__Stored data__:
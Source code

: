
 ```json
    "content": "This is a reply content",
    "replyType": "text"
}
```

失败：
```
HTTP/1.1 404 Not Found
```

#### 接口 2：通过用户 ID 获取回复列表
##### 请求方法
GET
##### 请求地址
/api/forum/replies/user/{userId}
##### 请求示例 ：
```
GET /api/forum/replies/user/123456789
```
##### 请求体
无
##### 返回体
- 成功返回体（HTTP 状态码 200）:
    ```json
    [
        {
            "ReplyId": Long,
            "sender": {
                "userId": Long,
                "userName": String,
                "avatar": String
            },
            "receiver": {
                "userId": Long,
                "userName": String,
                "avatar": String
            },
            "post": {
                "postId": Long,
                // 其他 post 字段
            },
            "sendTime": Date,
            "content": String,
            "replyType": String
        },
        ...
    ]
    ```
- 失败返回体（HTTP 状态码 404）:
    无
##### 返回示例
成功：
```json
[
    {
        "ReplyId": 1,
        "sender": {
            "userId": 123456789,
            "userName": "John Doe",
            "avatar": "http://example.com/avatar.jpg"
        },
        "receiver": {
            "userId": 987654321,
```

__What needs to be done__:
Reproduce each entry above exactly, keeping every word.

__Output__:
Source code

:
 ```json
    "content": "This is a reply content",
    "replyType": "text"
}
```

失败：
```
HTTP/1.1 404 Not Found
```

#### 接口 2：通过用户 ID 获取回复列表
##### 请求方法
GET
##### 请求地址
/api/forum/replies/user/{userId}
##### 请求示例 ：
```
GET /api/forum/replies/user/123456789
```
##### 请求体
无
##### 返回体
- 成功返回体（HTTP 状态码 200）:
    ```json
    [
        {
            "ReplyId": Long,
            "sender": {
                "userId": Long,
                "userName": String,
                "avatar": String
            },
            "receiver": {
                "userId": Long,
                "userName": String,
                "avatar": String
            },
            "post": {
                "postId": Long,
                // 其他 post 字段
            },
            "sendTime": Date,
            "content": String,
            "replyType": String
        },
        ...
    ]
    ```
- 失败返回体（HTTP 状态码 404）:
    无
##### 返回示例
成功：
```json
[
    {
        "ReplyId": 1,
        "sender": {
            "userId": 123456789,
            "userName": "John Doe",
            "avatar": "http://example.com/avatar.jpg"
        },
        "receiver": {
            "userId": 987654321,
```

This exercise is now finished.